Tiger experts are agreed on the prime, simple cause of its disappearance: it is being massacred for a lucrative illegal trade in traditional Chinese medicine. Shocking new figures released this week show that parts of between 1,069 and 1,220 tigers were seized between 2000 and April this year – an average of at least 104 animals per year. The vast majority of seizures of parts from illegally killed tigers, including skeletons, claws and skins, were in India, China and Nepal, according to Traffic, the wildlife trade monitoring network. "With parts of potentially more than 100 wild tigers actually seized each year, one can only speculate what the true numbers of animals are being plundered," says Pauline Verheij of Traffic and WWF.

And the view that the ground up parts of almost extinct animals have magical properties is not confined solely to 'primitive' or 'superstitious' peoples. Westerners are equally prone to trusting in sympathetic magic. Just ask Elle MacPherson. Or all the sharks being killed because of a magical belief that dead sharks cure cancer.

And Australians, of course, are not unfamiliar with the principle of needlessly slaughtering a species to extinction (and, yes, EoR is well aware this is a different sort of tiger hunted to extinction for a different, but equally pointless, reason).

Dead thylacine

In a strange twist of synchronicity and quantum entanglement, Andy posted about rhinos while EoR was working on this post.
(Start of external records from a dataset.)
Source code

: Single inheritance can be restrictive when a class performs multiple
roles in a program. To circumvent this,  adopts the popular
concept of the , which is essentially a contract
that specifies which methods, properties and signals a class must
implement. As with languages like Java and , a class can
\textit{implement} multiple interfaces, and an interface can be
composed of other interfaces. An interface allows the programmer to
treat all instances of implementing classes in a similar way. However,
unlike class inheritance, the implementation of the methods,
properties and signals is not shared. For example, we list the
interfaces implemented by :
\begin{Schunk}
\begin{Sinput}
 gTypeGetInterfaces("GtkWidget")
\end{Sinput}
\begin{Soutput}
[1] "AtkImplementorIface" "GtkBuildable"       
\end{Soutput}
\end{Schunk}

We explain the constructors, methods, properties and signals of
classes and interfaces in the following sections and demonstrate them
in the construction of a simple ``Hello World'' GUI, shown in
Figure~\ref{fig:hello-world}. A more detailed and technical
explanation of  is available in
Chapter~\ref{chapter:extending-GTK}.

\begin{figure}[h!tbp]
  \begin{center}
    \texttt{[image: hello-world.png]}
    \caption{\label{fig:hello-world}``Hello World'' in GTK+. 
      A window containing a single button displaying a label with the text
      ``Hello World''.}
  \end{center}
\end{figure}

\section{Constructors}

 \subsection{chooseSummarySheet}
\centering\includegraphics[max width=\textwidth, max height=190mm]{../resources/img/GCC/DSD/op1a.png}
  1. "TCM: the fast, yet holistic and gentle, track to extinction; one species at a time."

  2. "The 'alternative' proposed is the dead parts of mole rats which, in an apparently powerful conjunction of TCM and homeopathy (since less mole rate is more powerful than more tiger), are even better than tiger bits."

    That's good to know, hunting tigers is getting a bit dangerous for me, the rheumatism is making it harder to run away.